Please count the lines in the records below that include the word "mysql" and report only the total.
(Beginning of Supplied information)
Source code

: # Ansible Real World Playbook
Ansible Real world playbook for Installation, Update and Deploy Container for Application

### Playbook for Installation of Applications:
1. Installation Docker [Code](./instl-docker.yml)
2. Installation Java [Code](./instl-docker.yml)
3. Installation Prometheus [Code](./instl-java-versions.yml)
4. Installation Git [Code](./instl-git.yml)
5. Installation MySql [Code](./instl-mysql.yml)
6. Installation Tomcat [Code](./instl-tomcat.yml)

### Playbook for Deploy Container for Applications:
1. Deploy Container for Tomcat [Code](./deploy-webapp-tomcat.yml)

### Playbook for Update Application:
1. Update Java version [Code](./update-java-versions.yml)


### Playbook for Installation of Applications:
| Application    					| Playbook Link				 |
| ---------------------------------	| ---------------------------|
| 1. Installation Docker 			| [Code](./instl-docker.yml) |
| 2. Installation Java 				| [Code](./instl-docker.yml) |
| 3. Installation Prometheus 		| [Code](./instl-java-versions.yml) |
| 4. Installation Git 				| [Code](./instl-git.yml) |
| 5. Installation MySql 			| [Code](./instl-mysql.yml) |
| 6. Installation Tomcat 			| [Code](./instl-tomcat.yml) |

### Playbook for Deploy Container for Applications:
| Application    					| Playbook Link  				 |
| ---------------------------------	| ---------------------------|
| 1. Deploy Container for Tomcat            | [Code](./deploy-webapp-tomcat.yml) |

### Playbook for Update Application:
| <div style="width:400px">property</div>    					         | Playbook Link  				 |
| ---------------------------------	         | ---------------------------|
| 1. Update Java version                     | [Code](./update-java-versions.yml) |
(End of Supplied information)
Your response
2